Ultimate Vacation Home Aboard World's Largest Private Yacht
Call it creative housing: It's a condominium at sea for the uber-wealthy. The World, which is a 644-foot ship with 165 apartment units, roams the seas visiting exotic ports 365 days a year. It has restaurants, nightclubs, shops and theaters on board -- even a putting green. For most of its residents, it's a second (or third) home. A few live on it full-time.
Are you having a "drop me in that briar patch" moment?
Mira and Jayson Calton certainly did. She sold her New York public relations business and he his Florida chain of spas and gyms, they got married -- on board of course -- and the couple (pictured at left) began what's been a six-year journey of both personal and professional discovery. What better place to start a new life -- or the next chapter of your existing one -- than on the high seas, Mira asks?
In the Caltons' case, they spend 10 months a year living on the ship and have traveled to more than 100 countries on seven continents. They will be publishing a book, "The Naked Calories," in January based on their travel observations of how native dietary patterns and lifestyle choices affected the development of modern disease. From camel treks through the Sahara, to visit troglodyte dwellings in Tunisia, to five-hour canoe rides deep into the Amazon jungle, to study the remote tribes surviving there, the Caltons say that they have ventured farther and longer than they could have ever imagined doing if The World wasn't there waiting for them in port.
The Caltons rent out their studio unit when it's not in use.
For the time being, The World has cornered the market on residential cruise ships -- if not on the concept, at least in the execution. And for the record, they'd prefer we didn't call it a cruise ship. Its PR folks say it's the world's largest privately owned yacht. Residents come from around the globe, and most tend to be industry leaders and political dignitaries. Who they are is kept out of the public limelight by design. But what they paid, well that's less of a secret. A lot -- and with no mortgaging available, sales are all-cash. Prices range from $750,000 for a studio apartment to $10 million for the one-of-a-kind six-bedroom penthouse. There is also an equivalent of an HOA fee paid monthly, which includes the costs of maintenance and facility use.
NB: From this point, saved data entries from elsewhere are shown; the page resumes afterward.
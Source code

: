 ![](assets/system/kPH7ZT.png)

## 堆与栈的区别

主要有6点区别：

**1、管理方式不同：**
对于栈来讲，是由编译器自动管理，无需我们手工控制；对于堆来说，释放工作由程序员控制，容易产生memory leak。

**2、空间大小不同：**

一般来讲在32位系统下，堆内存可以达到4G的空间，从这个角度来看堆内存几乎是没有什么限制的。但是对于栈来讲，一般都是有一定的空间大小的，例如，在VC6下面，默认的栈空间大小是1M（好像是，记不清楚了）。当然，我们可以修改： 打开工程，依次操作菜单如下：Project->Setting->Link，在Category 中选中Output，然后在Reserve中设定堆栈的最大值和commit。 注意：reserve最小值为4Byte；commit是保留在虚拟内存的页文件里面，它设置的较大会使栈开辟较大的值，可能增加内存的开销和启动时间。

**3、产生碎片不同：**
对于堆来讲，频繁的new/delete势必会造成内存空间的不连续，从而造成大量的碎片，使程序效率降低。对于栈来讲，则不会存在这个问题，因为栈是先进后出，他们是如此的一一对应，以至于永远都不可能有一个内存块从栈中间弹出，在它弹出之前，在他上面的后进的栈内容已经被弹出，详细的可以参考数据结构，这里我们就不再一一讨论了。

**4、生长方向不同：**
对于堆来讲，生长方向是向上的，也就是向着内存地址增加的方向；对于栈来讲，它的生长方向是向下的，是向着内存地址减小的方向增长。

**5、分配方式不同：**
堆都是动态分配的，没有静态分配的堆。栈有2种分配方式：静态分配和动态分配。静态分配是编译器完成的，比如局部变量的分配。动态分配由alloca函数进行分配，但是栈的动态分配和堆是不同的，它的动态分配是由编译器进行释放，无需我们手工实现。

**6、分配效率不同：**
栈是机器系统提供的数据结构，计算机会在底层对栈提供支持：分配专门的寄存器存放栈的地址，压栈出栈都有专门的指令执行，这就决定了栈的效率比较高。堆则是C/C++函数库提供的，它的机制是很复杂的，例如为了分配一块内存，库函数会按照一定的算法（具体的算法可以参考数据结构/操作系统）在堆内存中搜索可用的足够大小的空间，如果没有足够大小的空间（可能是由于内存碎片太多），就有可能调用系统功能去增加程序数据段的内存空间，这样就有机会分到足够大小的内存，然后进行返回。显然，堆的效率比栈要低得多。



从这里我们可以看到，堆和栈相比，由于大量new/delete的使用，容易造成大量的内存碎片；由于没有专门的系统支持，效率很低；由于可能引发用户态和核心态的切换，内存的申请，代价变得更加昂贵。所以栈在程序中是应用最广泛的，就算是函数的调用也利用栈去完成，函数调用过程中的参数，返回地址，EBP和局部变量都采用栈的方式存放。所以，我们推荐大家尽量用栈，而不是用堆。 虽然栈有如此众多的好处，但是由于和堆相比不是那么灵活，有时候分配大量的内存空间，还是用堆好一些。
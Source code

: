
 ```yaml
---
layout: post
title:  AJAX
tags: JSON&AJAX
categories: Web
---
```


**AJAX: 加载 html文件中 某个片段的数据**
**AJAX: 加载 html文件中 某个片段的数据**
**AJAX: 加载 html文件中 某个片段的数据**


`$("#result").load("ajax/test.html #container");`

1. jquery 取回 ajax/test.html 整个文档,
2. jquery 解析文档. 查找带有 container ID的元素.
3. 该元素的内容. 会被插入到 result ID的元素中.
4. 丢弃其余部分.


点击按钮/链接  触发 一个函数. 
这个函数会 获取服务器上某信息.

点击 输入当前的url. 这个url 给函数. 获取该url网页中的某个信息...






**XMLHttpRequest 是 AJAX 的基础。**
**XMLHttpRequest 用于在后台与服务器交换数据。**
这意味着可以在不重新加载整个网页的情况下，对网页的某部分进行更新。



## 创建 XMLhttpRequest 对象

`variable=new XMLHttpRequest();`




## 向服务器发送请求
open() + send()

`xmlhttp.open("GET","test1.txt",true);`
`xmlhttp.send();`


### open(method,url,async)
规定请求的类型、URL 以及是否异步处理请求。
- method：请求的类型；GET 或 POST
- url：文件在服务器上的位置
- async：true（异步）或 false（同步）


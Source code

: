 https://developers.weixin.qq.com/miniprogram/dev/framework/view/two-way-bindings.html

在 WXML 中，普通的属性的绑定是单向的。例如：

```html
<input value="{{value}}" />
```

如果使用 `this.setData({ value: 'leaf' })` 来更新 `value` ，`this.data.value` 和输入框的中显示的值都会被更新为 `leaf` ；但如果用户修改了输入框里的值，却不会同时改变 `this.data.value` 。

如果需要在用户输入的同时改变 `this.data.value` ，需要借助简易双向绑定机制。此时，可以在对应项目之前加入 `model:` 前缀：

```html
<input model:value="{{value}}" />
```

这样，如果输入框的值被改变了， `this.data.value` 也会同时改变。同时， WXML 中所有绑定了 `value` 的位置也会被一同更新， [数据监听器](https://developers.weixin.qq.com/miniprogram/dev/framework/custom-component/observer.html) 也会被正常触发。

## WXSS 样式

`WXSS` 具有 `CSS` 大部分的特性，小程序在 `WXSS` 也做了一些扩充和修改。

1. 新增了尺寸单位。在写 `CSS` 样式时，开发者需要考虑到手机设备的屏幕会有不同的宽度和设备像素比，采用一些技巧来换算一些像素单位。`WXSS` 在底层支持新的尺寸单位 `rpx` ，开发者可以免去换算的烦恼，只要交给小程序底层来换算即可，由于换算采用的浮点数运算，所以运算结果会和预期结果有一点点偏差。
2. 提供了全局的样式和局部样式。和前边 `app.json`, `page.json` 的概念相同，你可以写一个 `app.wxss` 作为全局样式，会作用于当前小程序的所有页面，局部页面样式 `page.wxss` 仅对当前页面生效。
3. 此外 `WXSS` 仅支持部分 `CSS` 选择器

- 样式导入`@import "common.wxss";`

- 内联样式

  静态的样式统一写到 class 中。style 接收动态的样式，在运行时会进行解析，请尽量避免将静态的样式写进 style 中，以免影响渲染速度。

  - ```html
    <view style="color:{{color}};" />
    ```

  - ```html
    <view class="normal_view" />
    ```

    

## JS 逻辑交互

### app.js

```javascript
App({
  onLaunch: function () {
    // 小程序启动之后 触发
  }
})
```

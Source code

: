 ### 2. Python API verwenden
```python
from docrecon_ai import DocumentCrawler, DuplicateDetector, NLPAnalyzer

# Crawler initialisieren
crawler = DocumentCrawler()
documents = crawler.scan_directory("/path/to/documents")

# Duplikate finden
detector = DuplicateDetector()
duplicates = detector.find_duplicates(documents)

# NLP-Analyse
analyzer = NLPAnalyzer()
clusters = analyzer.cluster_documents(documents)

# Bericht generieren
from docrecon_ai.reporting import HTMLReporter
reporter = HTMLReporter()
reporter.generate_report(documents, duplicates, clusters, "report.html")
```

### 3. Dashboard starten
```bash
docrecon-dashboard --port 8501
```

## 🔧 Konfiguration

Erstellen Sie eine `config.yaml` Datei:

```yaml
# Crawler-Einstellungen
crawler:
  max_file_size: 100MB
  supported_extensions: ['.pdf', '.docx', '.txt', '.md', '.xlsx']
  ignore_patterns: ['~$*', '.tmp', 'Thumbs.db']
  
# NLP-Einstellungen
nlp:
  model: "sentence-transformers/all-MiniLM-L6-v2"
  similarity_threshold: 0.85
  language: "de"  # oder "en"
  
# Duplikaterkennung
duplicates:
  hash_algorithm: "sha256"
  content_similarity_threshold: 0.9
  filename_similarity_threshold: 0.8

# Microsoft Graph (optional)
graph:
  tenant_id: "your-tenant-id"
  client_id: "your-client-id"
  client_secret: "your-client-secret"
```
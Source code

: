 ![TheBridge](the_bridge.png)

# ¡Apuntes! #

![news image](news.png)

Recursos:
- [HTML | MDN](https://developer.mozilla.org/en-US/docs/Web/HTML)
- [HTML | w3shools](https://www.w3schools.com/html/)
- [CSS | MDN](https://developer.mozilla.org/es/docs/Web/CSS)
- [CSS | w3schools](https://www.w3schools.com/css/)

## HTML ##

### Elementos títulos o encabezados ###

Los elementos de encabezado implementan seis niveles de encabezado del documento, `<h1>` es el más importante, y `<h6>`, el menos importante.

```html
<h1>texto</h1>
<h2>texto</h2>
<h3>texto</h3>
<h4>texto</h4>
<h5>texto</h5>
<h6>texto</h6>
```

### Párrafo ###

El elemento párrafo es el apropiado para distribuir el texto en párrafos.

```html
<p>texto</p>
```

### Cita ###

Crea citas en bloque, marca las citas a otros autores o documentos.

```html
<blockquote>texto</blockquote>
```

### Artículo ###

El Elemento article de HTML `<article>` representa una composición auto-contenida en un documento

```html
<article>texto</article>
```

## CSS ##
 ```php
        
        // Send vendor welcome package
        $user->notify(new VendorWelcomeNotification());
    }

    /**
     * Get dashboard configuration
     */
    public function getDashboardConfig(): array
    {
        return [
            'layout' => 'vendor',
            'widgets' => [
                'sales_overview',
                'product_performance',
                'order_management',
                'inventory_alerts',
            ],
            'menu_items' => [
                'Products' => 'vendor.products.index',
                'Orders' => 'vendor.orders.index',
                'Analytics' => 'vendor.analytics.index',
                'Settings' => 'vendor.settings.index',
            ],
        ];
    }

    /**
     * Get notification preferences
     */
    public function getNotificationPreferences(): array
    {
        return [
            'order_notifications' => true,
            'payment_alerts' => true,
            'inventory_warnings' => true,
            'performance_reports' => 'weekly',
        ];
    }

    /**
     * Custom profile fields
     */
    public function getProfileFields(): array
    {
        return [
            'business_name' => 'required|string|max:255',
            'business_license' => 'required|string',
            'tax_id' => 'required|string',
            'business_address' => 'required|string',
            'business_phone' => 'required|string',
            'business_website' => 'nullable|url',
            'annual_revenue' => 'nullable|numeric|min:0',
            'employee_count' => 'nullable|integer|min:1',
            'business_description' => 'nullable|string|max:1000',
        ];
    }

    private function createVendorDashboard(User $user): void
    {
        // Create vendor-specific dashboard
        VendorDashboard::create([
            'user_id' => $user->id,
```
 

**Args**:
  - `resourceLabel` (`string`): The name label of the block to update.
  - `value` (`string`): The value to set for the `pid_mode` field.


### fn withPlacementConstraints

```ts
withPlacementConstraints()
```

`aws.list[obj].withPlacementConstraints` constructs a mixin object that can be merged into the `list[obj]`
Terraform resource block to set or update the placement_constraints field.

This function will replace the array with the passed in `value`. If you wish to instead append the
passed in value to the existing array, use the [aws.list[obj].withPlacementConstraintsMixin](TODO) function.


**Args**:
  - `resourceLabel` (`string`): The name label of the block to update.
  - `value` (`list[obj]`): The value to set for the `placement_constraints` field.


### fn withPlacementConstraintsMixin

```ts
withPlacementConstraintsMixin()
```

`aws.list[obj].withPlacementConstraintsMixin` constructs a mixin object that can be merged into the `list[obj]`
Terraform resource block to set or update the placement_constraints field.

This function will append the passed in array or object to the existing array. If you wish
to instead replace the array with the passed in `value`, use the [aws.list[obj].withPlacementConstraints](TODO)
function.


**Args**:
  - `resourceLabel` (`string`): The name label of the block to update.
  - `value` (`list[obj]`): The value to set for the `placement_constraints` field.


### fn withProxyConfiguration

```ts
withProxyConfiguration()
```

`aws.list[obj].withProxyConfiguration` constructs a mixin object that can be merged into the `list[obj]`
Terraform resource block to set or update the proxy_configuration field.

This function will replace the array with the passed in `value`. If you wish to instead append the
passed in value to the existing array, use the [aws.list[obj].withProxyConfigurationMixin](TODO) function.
The original inventory of 165 residences was sold out in June 2006; The World has on average 10 percent of residences listed for resale. In 2010, the ship sold 18 apartments generating $41 million in gross sales. Of that, four apartments were valued at $5 million-plus each, said Nikki Upshaw, the vice president of sales and marketing.
Ed Lennox, 58, who hails from Texas, has owned units on The World since March 2007. He first bought one in partnership with someone but after three or four months realized that he wanted his own space when he wanted it. Now he owns two units: one with two-bedrooms that's 1,500 square feet and a second 350-square-foot studio apartment that he and his wife use as a guest suite when their adult children and friends visit.
The Lennoxes have five kids and two grandkids and spend about half the year on board. He leaves his Texas chain of auto repair shops in the care of his senior managers and goes home to the Lone Star state for holidays and family birthdays.
The ship makes traveling easy, he said, plus with full satellite and internet connections, he can work when he is on board. "It's a floating condo," he said, "Everyone is like us and we all become friends."